[Dataset entries]
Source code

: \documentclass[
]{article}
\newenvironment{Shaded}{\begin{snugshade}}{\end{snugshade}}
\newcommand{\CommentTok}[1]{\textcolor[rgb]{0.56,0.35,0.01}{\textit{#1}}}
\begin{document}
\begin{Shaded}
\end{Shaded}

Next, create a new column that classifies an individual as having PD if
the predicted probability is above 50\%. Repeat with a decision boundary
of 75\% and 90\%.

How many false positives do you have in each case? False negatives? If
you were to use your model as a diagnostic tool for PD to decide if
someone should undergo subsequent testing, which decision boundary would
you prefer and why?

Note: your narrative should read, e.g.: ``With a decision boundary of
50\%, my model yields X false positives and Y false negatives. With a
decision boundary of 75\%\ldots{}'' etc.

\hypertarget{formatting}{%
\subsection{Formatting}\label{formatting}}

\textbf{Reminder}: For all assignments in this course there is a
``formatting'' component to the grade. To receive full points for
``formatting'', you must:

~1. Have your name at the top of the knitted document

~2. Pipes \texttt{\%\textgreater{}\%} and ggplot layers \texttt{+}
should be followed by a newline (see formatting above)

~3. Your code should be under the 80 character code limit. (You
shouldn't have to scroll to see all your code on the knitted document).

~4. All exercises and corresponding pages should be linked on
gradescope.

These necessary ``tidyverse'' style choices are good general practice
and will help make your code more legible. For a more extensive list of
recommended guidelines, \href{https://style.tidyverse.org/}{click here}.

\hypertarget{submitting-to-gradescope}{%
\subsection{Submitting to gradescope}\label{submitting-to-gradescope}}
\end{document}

▸ Exercise brief: Every word of the data above should be given again, exactly as it stands.

▸ Exercise solution:
Source code

: \documentclass[
]{article}
\newenvironment{Shaded}{\begin{snugshade}}{\end{snugshade}}
\newcommand{\CommentTok}[1]{\textcolor[rgb]{0.56,0.35,0.01}{\textit{#1}}}
\begin{document}
\begin{Shaded}
\end{Shaded}

Next, create a new column that classifies an individual as having PD if
the predicted probability is above 50\%. Repeat with a decision boundary
of 75\% and 90\%.

How many false positives do you have in each case? False negatives? If
you were to use your model as a diagnostic tool for PD to decide if
someone should undergo subsequent testing, which decision boundary would
you prefer and why?

Note: your narrative should read, e.g.: ``With a decision boundary of
50\%, my model yields X false positives and Y false negatives. With a
decision boundary of 75\%\ldots{}'' etc.

\hypertarget{formatting}{%
\subsection{Formatting}\label{formatting}}

\textbf{Reminder}: For all assignments in this course there is a
``formatting'' component to the grade. To receive full points for
``formatting'', you must:

~1. Have your name at the top of the knitted document

~2. Pipes \texttt{\%\textgreater{}\%} and ggplot layers \texttt{+}
should be followed by a newline (see formatting above)

~3. Your code should be under the 80 character code limit. (You
shouldn't have to scroll to see all your code on the knitted document).

~4. All exercises and corresponding pages should be linked on
gradescope.

These necessary ``tidyverse'' style choices are good general practice
and will help make your code more legible. For a more extensive list of
recommended guidelines, \href{https://style.tidyverse.org/}{click here}.

\hypertarget{submitting-to-gradescope}{%
\subsection{Submitting to gradescope}\label{submitting-to-gradescope}}
\end{document}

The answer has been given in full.